Le sorride sott’occhio e la conforta

così parlando: – E che sciocchezze io sento?

Odi sano parer, consiglio degno

di saggia mente e di maturo ingegno.

Portar spavento a chi le chiede aita,                          231

impor gran peso a chi le forze ha frali,

predicar fole e del’altrui ferita

venir con ciance ad inasprire i mali.

Sì sì, di chi goder cerca la vita

han per dio gran pensier l’ombre infernali;

gli abitator del tartaro profondo

curano assai ciò che si fa nel mondo.

Ma dele regioni orride e crude                                  232

non ama anch’egli il rigido tiranno?

Forse chi tant’ardor nel petto chiude

non scuserà l’altrui mortale affanno?

L’ampia legge d’amor nessuno esclude,

gl’istessi dei schermir non sene sanno.

Sotto questo destin l’alme son nate,

sono al fato soggette anco le fate.

Il basso stato poi del giovinetto                                 233

toglier non deve al’altre doti il vanto.

Non può dunque adempirne il suo difetto

chi di beni e ricchezze abonda tanto?

Pur come un vago e signorile aspetto

non curi amor, ma sol riguardi al manto

e, benché in vesta lacera si chiuda,

beltà non s’ami più, quant’è più nuda.

O come è lieve a chi dolor non sente                        234

non sano poverel rendere accorto.

Costei che del’età lieta e ridente

passato ha il verde e di suo corso è in porto,

sazia omai del piacer, severamente

nega al’altrui digiun picciol conforto

e, ciò ch’aver non può, contende e vieta

a giovenil desio vecchia discreta.

Ma credi tu che questa tua pudica                            235

che sì schiva d’amor si mostra in detti,

se richiamar nela sua scorza antica

gli anni freschi potesse e giovinetti,

o s’amante trovasse, a lui nemica

come in parole appar fusse in effetti?

o che’n su’l fior dela beltà perduta

tant’avesse onestà quant’ha canuta?

Bellezza, gioventù, grazia amorosa,                           236

ma non goduta in donna avara e stolta

è qual luce di sol tra nubi ascosa,

è qual sotterra o in mar gemma sepolta,

è qual vermiglia ed odorata rosa,

che dal bel cespo in sua stagion non colta,

cadendo arida poi, vedesi alfine

di sue ricchezze impoverir le spine.

E sebene il tuo fior giamai non cade                          237

né da bruma senil seccar si lassa

poiché’l tuo corpo in qualsivoglia etade

è come il ciel d’incorrottibil massa,

non deve in ozio star tanta beltade,

perché’ndietro non torna il ben che passa,

né perché la stagion sia sempre verde

si racquista più mai quelche si perde. –

Come fra duo talor fisici esperti                                238

nel consiglio discordi, infermo stanco

a pensier vari e di salute incerti

dubbio si volge e d’or in or vien manco,

così costei, de’ duo rimedi offerti,

amaro e dolce, al tormentato fianco,

il miglior non distingue: afferma e nega,

or a questo, or a quel s’inchina e piega.

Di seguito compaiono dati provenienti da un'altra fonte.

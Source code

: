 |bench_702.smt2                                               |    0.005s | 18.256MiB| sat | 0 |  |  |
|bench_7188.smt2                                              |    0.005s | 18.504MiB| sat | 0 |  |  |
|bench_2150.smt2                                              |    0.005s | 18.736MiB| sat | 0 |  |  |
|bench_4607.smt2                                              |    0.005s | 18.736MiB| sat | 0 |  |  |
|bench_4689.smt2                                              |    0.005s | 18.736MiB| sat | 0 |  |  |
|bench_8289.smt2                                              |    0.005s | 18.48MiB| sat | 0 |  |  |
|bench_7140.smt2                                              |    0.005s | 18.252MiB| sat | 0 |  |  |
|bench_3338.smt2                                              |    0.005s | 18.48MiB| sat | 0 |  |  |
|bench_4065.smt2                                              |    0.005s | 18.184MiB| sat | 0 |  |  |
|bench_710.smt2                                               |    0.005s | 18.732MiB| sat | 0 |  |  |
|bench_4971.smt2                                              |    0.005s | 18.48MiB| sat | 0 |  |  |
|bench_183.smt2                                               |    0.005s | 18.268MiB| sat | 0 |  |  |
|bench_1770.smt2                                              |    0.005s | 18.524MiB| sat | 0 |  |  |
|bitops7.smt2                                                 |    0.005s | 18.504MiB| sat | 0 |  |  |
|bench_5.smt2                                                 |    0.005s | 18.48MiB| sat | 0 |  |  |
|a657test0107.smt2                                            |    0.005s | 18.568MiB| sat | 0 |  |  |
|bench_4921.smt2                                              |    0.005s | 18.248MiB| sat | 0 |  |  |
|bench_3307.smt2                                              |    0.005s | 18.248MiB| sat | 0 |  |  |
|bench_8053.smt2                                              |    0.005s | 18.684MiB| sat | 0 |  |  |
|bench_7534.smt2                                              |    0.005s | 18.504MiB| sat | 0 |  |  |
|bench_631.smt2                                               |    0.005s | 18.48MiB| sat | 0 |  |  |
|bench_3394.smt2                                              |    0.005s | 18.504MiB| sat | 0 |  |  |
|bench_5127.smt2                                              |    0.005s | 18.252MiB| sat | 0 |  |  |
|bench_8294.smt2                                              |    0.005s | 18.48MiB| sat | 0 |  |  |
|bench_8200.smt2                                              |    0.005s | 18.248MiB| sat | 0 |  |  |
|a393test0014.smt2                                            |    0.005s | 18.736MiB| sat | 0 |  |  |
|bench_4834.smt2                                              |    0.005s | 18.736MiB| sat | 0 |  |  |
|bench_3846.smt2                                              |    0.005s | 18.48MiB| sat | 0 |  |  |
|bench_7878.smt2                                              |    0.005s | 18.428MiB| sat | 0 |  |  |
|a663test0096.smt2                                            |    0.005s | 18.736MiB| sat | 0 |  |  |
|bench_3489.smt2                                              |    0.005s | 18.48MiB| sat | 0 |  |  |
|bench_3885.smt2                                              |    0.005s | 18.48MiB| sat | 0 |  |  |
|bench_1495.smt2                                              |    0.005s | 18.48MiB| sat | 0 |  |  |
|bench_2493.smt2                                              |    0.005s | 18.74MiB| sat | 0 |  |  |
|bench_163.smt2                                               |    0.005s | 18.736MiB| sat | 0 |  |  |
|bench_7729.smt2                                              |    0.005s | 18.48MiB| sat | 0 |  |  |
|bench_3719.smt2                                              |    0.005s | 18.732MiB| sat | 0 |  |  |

Tace né dà, fuorché sospiri e strida,                          239

la combattuta donna, altra risposta.

Pur le terga volgendo ala più fida,

tacitamente a quel parer s’accosta

e fra suo cor dela fallace guida

l’empie lusinghe di seguir disposta,

al partito che piace alfin si volve

e quanto ha detto effettuar risolve.

Là dove giace Adon, perché la doglia                                   240

si sfoghi in parte e più non la consumi,

vassene ignuda e senza alcuna spoglia

tutta tutta spirante arabi fumi.

Vigilavano accesi entro la soglia

quattro in aurei doppieri ardenti lumi,

ma sparsi, de’ begli occhi i raggi intorno,

vinser le faci e mutar l’ombra in giorno.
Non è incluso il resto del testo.